Problem statement: Please state the number of lines in the records below that contain the string "rotational", and nothing further.

Exercise materials:
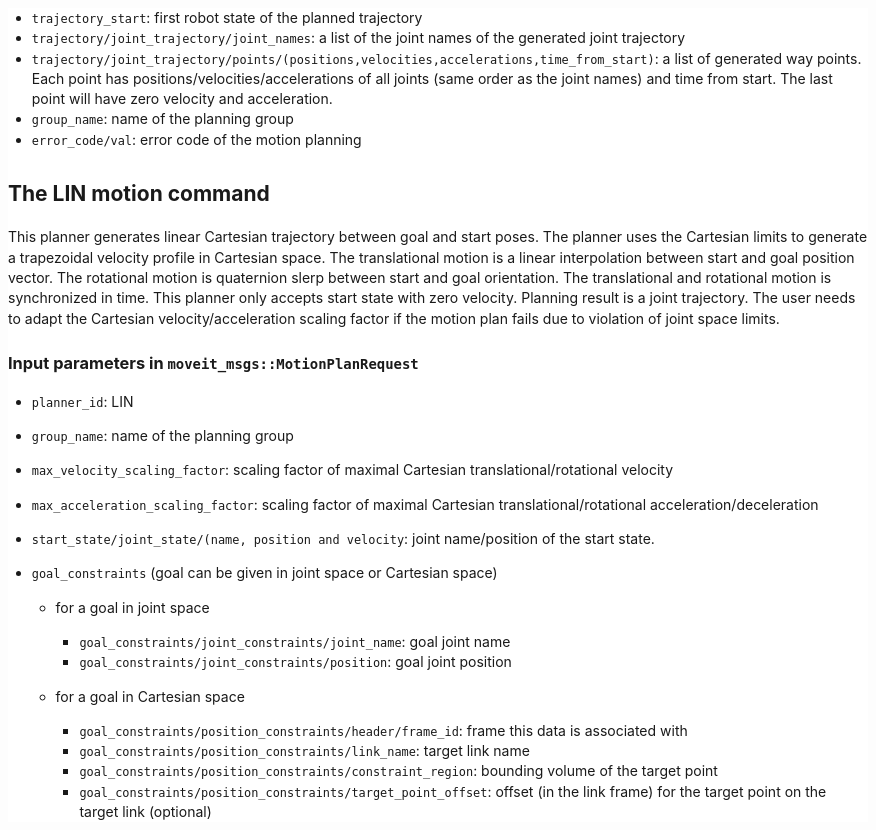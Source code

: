 - `trajectory_start`: first robot state of the planned trajectory
- `trajectory/joint_trajectory/joint_names`: a list of the joint
  names of the generated joint trajectory
- `trajectory/joint_trajectory/points/(positions,velocities,accelerations,time_from_start)`:
  a list of generated way points. Each point has
  positions/velocities/accelerations of all joints (same order as the
  joint names) and time from start. The last point will have zero
  velocity and acceleration.
- `group_name`: name of the planning group
- `error_code/val`: error code of the motion planning

## The LIN motion command

This planner generates linear Cartesian trajectory between goal and
start poses. The planner uses the Cartesian limits to generate a
trapezoidal velocity profile in Cartesian space. The translational
motion is a linear interpolation between start and goal position vector.
The rotational motion is quaternion slerp between start and goal
orientation. The translational and rotational motion is synchronized in
time. This planner only accepts start state with zero velocity. Planning
result is a joint trajectory. The user needs to adapt the Cartesian
velocity/acceleration scaling factor if the motion plan fails due to
violation of joint space limits.

### Input parameters in `moveit_msgs::MotionPlanRequest`

- `planner_id`: LIN

- `group_name`: name of the planning group

- `max_velocity_scaling_factor`: scaling factor of maximal Cartesian
  translational/rotational velocity

- `max_acceleration_scaling_factor`: scaling factor of maximal
  Cartesian translational/rotational acceleration/deceleration

- `start_state/joint_state/(name, position and velocity`: joint
  name/position of the start state.

- `goal_constraints` (goal can be given in joint space or Cartesian
  space)

  - for a goal in joint space

    - `goal_constraints/joint_constraints/joint_name`: goal joint
      name
    - `goal_constraints/joint_constraints/position`: goal joint
      position

  - for a goal in Cartesian space

    - `goal_constraints/position_constraints/header/frame_id`:
      frame this data is associated with
    - `goal_constraints/position_constraints/link_name`: target
      link name
    - `goal_constraints/position_constraints/constraint_region`:
      bounding volume of the target point
    - `goal_constraints/position_constraints/target_point_offset`:
      offset (in the link frame) for the target point on the target
      link (optional)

Task output: 4